### YOUR ASSIGNMENT
Range to reproduce from the entries below: the line with "at some post-leading", the line with "Test Hierarchy (Updated", and every line in between. Give them exactly and give nothing else.

-- DATA LISTING follows --

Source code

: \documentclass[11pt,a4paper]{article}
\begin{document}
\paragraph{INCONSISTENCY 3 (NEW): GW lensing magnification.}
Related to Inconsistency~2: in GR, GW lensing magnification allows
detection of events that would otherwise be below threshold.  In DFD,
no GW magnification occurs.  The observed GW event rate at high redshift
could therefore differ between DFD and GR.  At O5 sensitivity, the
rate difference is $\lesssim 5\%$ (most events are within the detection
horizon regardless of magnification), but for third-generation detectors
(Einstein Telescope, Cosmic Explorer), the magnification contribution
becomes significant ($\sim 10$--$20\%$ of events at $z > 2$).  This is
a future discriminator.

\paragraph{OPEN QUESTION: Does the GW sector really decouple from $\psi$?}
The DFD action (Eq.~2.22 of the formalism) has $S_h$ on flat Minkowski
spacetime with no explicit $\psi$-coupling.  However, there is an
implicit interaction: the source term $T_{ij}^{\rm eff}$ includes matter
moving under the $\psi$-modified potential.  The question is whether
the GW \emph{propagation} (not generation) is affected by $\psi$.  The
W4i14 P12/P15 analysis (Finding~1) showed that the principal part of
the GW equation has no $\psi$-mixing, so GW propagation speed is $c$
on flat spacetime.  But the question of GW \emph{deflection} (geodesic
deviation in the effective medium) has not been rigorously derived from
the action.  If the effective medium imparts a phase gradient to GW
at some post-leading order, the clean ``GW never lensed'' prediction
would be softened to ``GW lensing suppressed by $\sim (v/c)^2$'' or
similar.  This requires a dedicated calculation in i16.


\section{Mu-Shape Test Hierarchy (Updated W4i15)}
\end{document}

-- DATA LISTING concluded --
-- DATA LISTING follows --

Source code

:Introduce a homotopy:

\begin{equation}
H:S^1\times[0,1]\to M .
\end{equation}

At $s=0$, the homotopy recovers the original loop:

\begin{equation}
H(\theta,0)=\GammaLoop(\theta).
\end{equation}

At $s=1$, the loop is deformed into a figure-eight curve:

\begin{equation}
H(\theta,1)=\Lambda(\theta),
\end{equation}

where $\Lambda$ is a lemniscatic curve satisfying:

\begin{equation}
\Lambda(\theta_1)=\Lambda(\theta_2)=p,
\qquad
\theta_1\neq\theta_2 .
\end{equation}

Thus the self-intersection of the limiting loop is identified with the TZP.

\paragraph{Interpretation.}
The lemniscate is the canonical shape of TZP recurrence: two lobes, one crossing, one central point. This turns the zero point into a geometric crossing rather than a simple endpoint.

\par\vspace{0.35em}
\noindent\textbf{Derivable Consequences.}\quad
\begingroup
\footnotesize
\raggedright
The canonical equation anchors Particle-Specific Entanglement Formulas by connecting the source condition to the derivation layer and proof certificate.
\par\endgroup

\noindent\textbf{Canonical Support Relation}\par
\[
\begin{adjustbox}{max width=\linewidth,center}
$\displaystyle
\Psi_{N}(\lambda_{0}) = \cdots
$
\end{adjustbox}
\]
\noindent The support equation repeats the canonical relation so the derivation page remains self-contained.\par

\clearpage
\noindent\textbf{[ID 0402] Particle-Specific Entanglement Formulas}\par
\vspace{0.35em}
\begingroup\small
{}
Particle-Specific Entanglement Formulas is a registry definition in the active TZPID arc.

-- DATA LISTING concluded --
-- DATA LISTING follows --

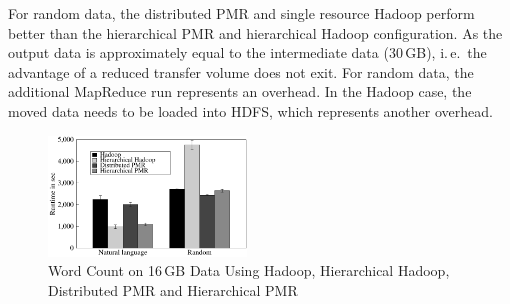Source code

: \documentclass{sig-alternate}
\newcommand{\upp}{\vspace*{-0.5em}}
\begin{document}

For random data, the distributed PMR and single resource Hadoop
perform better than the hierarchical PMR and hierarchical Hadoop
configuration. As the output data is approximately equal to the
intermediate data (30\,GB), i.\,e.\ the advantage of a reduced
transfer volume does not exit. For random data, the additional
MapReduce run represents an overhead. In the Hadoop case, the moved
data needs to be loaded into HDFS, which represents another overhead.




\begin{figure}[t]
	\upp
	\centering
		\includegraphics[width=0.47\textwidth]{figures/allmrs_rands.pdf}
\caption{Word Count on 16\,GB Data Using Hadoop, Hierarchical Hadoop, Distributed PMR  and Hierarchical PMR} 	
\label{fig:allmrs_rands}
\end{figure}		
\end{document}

-- DATA LISTING concluded --

### SOLUTION
at some post-leading order, the clean ``GW never lensed'' prediction
would be softened to ``GW lensing suppressed by $\sim (v/c)^2$'' or
similar.  This requires a dedicated calculation in i16.


\section{Mu-Shape Test Hierarchy (Updated W4i15)}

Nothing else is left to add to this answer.